While NovaRIS from Novarad allows his practice to receive exam request information directly from the practice’s Web site, Liebeskind believes the human interaction by his staff provides them with better control over the practice’s schedule. Instead, that information is sent to an e-mail distribution list, which includes him and members of his scheduling staff. Upon receipt of that information, someone in scheduling will contact the patient to set up their appointment.

“The end result is our phone isn’t clogged. And you get a lot of data when they submit the form on our site,” he said, noting that patients have varying degrees of tolerance for working through phone trees.

Having accurate data helps to address the challenge of getting paid in a timely manner in a managed care environment–that of charge capture. “You really want that first claim approved. [Capturing that data correctly at the beginning] reinforces the integrity of data on the incoming side,” he said.

With his practice up and running on NovaPACS and NovaRIS since May 2010, Liebeskind is pleased to have a unified solution with a single vendor, which works best for his practice since the vendor is “fully responsible.” Acknowledging that he “pulled no punches” in his requests of Novarad during the sales process, he peppered the company with questions about reporting, interfaces, IHE compliance, meaningful use implications, product roadmap, and database architecture. Another key determinant for him was that the vendor’s RIS and PACS were “fully integrated.”

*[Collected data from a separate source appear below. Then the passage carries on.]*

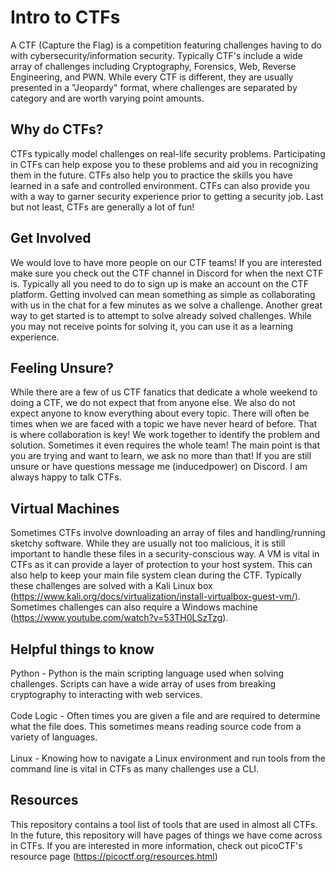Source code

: # Intro to CTFs
A CTF (Capture the Flag) is a competition featuring challenges having to do with cybersecurity/information security. Typically CTF's include a wide array of challenges including Cryptography, Forensics, Web, Reverse Engineering, and PWN. While every CTF is different, they are usually presented in a "Jeopardy" format, where challenges are separated by category and are worth varying point amounts. </br>
## Why do CTFs?
CTFs typically model challenges on real-life security problems. Participating in CTFs can help expose you to these problems and aid you in recognizing them in the future. CTFs also help you to practice the skills you have learned in a safe and controlled environment. CTFs can also provide you with a way to garner security experience prior to getting a security job. Last but not least, CTFs are generally a lot of fun! </br>
## Get Involved
We would love to have more people on our CTF teams! If you are interested make sure you check out the CTF channel in Discord for when the next CTF is. Typically all you need to do to sign up is make an account on the CTF platform. Getting involved can mean something as simple as collaborating with us in the chat for a few minutes as we solve a challenge. Another great way to get started is to attempt to solve already solved challenges. While you may not receive points for solving it, you can use it as a learning experience.  </br>
## Feeling Unsure?
While there are a few of us CTF fanatics that dedicate a whole weekend to doing a CTF, we do not expect that from anyone else. We also do not expect anyone to know everything about every topic. There will often be times when we are faced with a topic we have never heard of before. That is where collaboration is key! We work together to identify the problem and solution. Sometimes it even requires the whole team! The main point is that you are trying and want to learn, we ask no more than that! If you are still unsure or have questions message me (inducedpower) on Discord. I am always happy to talk CTFs.
## Virtual Machines
Sometimes CTFs involve downloading an array of files and handling/running sketchy software. While they are usually not too malicious, it is still important to handle these files in a security-conscious way. A VM is vital in CTFs as it can provide a layer of protection to your host system. This can also help to keep your main file system clean during the CTF. Typically these challenges are solved with a Kali Linux box (https://www.kali.org/docs/virtualization/install-virtualbox-guest-vm/). Sometimes challenges can also require a Windows machine (https://www.youtube.com/watch?v=53TH0LSzTzg). </br>
## Helpful things to know
Python - Python is the main scripting language used when solving challenges. Scripts can have a wide array of uses from breaking cryptography to interacting with web services. </br>
</br>
Code Logic - Often times you are given a file and are required to determine what the file does. This sometimes means reading source code from a variety of languages. </br>
</br>
Linux - Knowing how to navigate a Linux environment and run tools from the command line is vital in CTFs as many challenges use a CLI. </br>

## Resources
This repository contains a tool list of tools that are used in almost all CTFs. In the future, this repository will have pages of things we have come across in CTFs. If you are interested in more information, check out picoCTF's resource page (https://picoctf.org/resources.html) </br>           

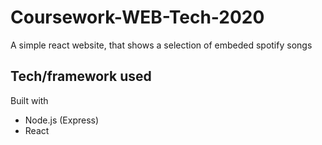 # Coursework-WEB-Tech-2020
A simple react website, that shows a selection of embeded spotify songs

## Tech/framework used

Built with
*  Node.js (Express)
*  React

It is his experience working with a radiology information system (since 1999) and a PACS (since 2001) that informed Liebeskind’s discerning perspective when he sought out a new partner that could provide him with a fully integrated system for his practice. “We operate as a RIS-driven facility,” he said. Therefore, what matters most to his practice is providing follow-up, avoiding chart duplication, managing the number of people who work with a patient during their visit, managing the patient experience, and submitting accurate claims to insurance companies.

More than 6 months after the implementation, Liebeskind notes that Novarad successfully migrated 19 terabytes of data from his practice’s previous PACS into the current PACS system. He is a genuine advocate for a PACS viewer that is similar across referring physicians and radiologists–a viewer that enables a radiologist during a phone consultation with a referring physician to walk through their interpretation. With a unified user interface, said Liebeskind, you don’t have situations where a referring physician “can’t get to this series” or “can’t see the labeling.” This is important, he insists, because he projects that, over the next 5 to 10 years, more and more PACS users will be referring physicians.